◆ **STUDY MATERIAL**
BEGIN

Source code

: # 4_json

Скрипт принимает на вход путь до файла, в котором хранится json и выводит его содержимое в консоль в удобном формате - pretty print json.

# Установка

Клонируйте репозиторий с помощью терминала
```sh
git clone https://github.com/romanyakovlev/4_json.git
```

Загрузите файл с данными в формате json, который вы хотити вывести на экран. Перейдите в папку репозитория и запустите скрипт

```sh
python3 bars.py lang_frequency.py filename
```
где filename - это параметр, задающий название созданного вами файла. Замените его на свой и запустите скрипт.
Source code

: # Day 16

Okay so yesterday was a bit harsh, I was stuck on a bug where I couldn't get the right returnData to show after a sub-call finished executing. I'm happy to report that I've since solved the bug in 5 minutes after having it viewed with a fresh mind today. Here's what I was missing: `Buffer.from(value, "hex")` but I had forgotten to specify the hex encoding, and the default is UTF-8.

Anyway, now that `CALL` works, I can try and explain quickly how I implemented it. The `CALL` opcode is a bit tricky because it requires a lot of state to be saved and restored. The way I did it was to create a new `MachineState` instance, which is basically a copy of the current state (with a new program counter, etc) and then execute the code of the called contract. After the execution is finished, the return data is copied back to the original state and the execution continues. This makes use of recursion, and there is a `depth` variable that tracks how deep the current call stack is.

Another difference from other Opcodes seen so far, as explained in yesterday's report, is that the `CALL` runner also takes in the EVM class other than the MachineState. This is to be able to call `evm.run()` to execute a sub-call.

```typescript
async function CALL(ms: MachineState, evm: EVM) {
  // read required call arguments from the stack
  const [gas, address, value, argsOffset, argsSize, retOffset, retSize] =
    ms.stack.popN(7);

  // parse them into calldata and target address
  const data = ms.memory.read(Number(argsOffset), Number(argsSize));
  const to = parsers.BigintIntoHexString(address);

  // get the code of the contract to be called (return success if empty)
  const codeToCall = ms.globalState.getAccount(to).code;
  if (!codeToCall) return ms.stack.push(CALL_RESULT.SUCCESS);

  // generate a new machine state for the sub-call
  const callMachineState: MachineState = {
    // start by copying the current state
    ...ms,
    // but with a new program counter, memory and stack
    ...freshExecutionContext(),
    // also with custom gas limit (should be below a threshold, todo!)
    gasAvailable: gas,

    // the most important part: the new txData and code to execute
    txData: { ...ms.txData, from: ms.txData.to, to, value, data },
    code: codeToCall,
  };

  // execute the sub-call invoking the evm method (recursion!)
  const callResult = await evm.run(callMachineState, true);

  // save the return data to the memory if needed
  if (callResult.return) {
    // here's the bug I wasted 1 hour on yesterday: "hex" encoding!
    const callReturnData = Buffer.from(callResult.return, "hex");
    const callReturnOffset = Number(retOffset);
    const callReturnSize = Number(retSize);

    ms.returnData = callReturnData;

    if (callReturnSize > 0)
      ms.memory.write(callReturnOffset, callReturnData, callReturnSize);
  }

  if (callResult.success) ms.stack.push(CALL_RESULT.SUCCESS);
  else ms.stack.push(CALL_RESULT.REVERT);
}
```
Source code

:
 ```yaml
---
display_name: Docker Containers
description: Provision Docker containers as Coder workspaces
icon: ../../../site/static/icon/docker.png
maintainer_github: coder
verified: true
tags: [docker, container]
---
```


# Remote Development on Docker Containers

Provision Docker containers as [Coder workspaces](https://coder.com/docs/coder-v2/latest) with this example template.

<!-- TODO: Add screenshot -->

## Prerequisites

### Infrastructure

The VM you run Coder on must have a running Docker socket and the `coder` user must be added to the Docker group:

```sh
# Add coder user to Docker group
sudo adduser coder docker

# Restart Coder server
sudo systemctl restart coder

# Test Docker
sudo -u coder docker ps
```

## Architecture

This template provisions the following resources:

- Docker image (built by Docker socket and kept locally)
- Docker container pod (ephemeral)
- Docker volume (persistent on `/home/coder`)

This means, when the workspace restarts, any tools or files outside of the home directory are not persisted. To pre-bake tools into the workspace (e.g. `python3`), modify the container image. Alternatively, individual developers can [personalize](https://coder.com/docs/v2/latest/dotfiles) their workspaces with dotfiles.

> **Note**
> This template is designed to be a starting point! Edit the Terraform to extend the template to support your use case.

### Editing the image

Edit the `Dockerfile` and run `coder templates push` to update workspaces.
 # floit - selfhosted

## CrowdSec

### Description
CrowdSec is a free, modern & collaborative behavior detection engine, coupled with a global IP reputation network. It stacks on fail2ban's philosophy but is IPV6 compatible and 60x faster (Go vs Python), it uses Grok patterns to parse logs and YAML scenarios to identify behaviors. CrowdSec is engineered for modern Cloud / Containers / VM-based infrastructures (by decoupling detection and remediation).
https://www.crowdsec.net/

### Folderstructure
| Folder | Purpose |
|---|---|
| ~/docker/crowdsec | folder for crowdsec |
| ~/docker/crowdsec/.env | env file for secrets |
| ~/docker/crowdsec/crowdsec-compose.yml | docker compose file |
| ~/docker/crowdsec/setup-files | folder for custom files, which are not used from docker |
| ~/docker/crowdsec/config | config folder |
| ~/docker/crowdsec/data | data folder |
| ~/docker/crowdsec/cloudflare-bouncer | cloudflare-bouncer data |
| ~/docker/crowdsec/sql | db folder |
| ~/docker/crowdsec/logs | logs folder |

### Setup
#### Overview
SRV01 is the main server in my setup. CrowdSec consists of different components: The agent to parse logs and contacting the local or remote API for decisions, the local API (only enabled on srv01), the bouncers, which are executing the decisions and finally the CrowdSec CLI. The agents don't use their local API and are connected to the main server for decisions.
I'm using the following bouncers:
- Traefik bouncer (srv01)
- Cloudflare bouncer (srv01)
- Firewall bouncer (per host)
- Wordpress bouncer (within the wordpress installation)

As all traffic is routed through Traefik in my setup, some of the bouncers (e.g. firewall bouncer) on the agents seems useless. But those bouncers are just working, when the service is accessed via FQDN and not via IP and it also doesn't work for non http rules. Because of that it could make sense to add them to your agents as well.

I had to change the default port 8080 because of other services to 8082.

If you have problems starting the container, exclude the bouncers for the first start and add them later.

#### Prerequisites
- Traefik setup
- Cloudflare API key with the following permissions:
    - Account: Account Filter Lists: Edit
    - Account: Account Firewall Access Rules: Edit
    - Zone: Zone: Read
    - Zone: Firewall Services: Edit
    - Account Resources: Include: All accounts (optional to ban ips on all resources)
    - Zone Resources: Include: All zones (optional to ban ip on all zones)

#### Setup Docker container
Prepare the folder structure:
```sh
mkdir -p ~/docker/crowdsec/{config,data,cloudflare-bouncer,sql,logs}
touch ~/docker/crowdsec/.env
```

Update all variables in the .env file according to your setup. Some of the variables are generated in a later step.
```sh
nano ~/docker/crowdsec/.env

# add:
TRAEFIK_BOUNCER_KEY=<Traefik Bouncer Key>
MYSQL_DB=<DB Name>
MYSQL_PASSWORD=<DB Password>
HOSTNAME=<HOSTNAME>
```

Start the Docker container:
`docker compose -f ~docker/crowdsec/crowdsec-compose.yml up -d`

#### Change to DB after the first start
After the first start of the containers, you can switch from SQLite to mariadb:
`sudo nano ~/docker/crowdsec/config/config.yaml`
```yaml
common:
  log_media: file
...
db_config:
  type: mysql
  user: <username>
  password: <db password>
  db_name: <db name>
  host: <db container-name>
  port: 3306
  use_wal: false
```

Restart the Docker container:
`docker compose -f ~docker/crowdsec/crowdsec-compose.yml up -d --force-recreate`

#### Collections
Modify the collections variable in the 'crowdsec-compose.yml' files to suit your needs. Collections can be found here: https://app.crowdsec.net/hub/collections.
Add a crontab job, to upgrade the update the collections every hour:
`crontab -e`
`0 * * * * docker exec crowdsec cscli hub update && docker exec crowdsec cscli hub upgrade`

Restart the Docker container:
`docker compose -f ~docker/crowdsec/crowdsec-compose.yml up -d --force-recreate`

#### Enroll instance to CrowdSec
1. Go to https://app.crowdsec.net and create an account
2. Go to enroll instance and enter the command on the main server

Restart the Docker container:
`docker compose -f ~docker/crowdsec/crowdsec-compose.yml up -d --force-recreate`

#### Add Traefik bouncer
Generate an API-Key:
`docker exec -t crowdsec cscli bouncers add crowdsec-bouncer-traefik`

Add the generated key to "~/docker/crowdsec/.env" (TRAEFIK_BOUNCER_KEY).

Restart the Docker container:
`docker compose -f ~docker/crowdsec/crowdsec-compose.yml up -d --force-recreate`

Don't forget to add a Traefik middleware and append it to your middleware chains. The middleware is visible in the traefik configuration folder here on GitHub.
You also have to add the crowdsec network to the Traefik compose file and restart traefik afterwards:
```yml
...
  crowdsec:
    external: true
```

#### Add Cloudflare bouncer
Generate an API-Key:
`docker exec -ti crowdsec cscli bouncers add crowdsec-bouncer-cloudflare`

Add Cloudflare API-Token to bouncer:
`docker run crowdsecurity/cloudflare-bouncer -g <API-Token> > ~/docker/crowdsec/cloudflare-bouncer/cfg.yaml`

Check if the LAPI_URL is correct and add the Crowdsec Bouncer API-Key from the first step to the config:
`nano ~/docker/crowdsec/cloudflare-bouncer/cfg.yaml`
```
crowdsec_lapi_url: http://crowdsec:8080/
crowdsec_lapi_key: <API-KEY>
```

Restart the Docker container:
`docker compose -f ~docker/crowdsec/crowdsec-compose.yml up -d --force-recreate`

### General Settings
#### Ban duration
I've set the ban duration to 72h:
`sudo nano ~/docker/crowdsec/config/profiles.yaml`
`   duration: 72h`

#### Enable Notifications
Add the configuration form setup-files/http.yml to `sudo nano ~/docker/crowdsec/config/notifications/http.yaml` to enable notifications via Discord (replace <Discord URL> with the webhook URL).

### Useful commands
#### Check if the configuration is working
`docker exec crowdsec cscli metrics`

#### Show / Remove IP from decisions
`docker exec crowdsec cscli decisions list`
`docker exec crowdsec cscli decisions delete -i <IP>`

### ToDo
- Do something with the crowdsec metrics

END

◆ **PROBLEM REQUIREMENTS**
Transcribe the records above exactly, from the opening line down to and including the line with "Okay so yesterday".

◆ **WRITTEN SOLUTION**
Source code

: # 4_json

Скрипт принимает на вход путь до файла, в котором хранится json и выводит его содержимое в консоль в удобном формате - pretty print json.

# Установка

Клонируйте репозиторий с помощью терминала
```sh
git clone https://github.com/romanyakovlev/4_json.git
```

Загрузите файл с данными в формате json, который вы хотити вывести на экран. Перейдите в папку репозитория и запустите скрипт

```sh
python3 bars.py lang_frequency.py filename
```
где filename - это параметр, задающий название созданного вами файла. Замените его на свой и запустите скрипт.
Source code

: # Day 16

Okay so yesterday was a bit harsh, I was stuck on a bug where I couldn't get the right returnData to show after a sub-call finished executing. I'm happy to report that I've since solved the bug in 5 minutes after having it viewed with a fresh mind today. Here's what I was missing: `Buffer.from(value, "hex")` but I had forgotten to specify the hex encoding, and the default is UTF-8.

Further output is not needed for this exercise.